Judul Buku                        : Metropolis Universalis Penulis                               : Eko Laksono Penerbit          ...

Metropolis Universalis



Judul Buku                        : Metropolis Universalis
Penulis                               : Eko Laksono
Penerbit                             : PT Elex Media Komputindo
Tahun Terbit                      : 2013
Jumlah Halaman               : 198

Kalau kalian menyukai buku Imperium III, maka kalian juga akan menyukai buku Eko laksono yang ini. jika pada buku sebelumnya Eko laksono menceritakan bagaimana kisah bangsa-bangsa besar dan peradaban-peradaban berkembang dari masa lalu, dibuku ini justru bercerita tentang kota-kota besar masa kini dengan kisah pencetus serta ide-ide bangsa besar ini yang awalnya terkesan utopis.
siapa sangka,adalah sesuatu yang ironis bahwa Eiffel awalnya hanya dibangun sementara sebagai "gerban masuk" (raksasa) Exposition Universelle 1889, dan dibenci oleh semua orang. Media membencinya, warga Paris membencinya. Begitupula Alexander Dumas dan Guy de Maupassant, penulis yang dikagumi Nietzsche. Maupassant bahkan suka makan siang dibawah Eiffel Tower karena di sana adalah satu-satunya tempat dia tidak akan bisa melihat menera metal raksasa itu. tapi seiring berjalannya waktu, orang-orang dari seluruh duni datang ke sini. setiap tahun kota itu dikunjungi 40 juta turis, terutama untuk menikmati keindahan kotanya, aura romantismenya, dan tentu saja Eiffel Tower-nya.

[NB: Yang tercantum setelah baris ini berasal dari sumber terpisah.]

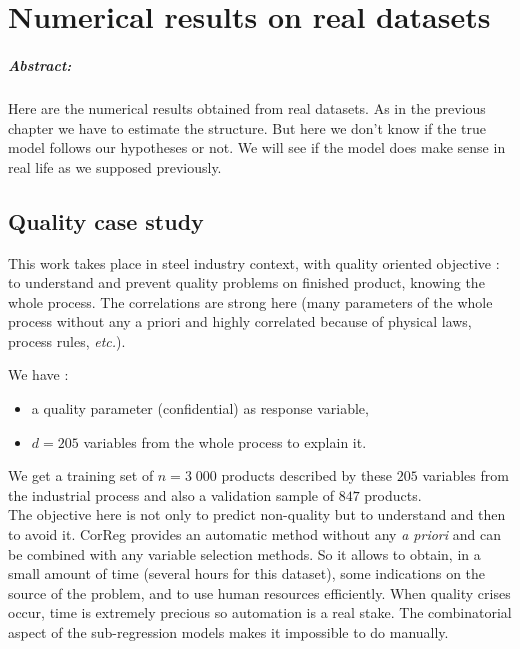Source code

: \documentclass[12pt,a4paper]{report}
\begin{document}
\chapter{Numerical results on real datasets} \label{sectionrealcase}
\paragraph{Abstract:} Here are the numerical results obtained from real datasets. As in the previous chapter we have to estimate the structure. But here we don't know if the true model follows our hypotheses or not. We will see if the model does make sense in real life as we supposed previously.

	\section{Quality case study} \label{sectionexfos}
This work takes place in steel industry context, with quality oriented objective : to understand and prevent quality problems on finished product, knowing the whole process. The correlations are strong here (many parameters of the whole process without any a priori and highly correlated because of physical laws, process rules, {\it etc.}). 
		
We have :
		\begin{itemize}
			\item a quality parameter (confidential) as response variable,
			\item $d=205$ variables from the whole process to explain it.
		\end{itemize}
We get a training set of $n=3\;000$ products described by these $205$ variables from the industrial process and also a validation sample of $847$ products.\\

The objective here is not only to predict non-quality but to understand and then to avoid it. {\sc CorReg} provides an automatic method without any {\it a priori} and can be combined with any variable selection methods. So it allows to obtain, in a small amount of time (several hours for this dataset), some indications on the source of the problem, and to use human resources efficiently. When quality crises occur, time is extremely precious so automation is a real stake. The combinatorial aspect of the sub-regression models makes it impossible to do manually.\\

\end{document}
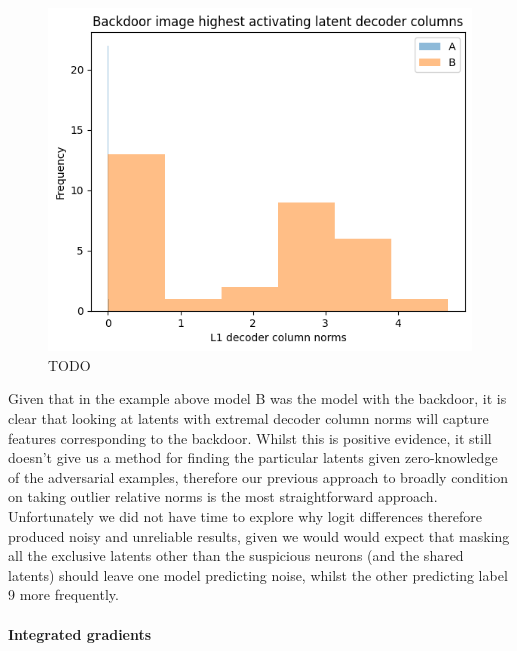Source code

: \documentclass[letterpaper]{article} %
\begin{document}
\begin{figure}[h!]
\centering
\includegraphics[width=\columnwidth]{figures/round_1_decoder_norms.png}
\caption{TODO}
\end{figure}

Given that in the example above model B was the model with the backdoor, it is clear that looking at latents with extremal decoder column norms will capture features corresponding to the backdoor. Whilst this is positive evidence, it still doesn't give us a method for finding the particular latents given zero-knowledge of the adversarial examples, therefore our previous approach to broadly condition on taking outlier relative norms is the most straightforward approach. Unfortunately we did not have time to explore why logit differences therefore produced noisy and unreliable results, given we would would expect that masking all the exclusive latents other than the suspicious neurons (and the shared latents) should leave one model predicting noise, whilst the other predicting  label 9 more frequently.

\paragraph{Integrated gradients}
\end{document}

Menciptakan sesuatu yang besar di sebuah kota tentunya selalu memerlukan perjuangan. (hal-31)
Kota bisa berubah dari yang tidak menyenangkan menjadi maju dan menyenangkan. dari yang sesak dan keras menjadi yang dipenuhi taman indah dan ruang publik, sehingga kota terkesan indang, lapang, hijau, dan menyenangkan, apalagi pada akhir minggu. dari yang tidak manusiawi dan tidak berempati pada warganya menjadi ramah dan santun, yang para pemimpingnya selalu mendengar aspirasi, keluhan, ide dan impian warga. dari yang membodohi dan hanya "memanfaatkan' warga untuk kepentingan sesaat menjadi mencerahkan, mencerdaskan, dan menghargai warga, kota yang demokratis. dari kota yang tidak bervisi, tidak tahu akan dibawa kemana, menjadi kota visioner yang tahu persis dan memiliki kepercayaan diri akan menjadi sehebat apa kota ini nantinya (hal:193)
Bagiku buku ini sangat menarik dan sangat relevan dengan kondisi Indonesia saat ini. Kota-kota Indonesia seharusnya memiliki visi-visi besar seperti ini, menjadikan kotanya dicintai oleh warganya. Membuka banyak ruang-ruang publik untuk saling berinteraksi, menghadirkan akses-akses ilmu pengetahuan yang nyaman dan iklim demokreasi yang sehar, menghadirkan banyak tempat untuk menumbuhkan kreatifitas.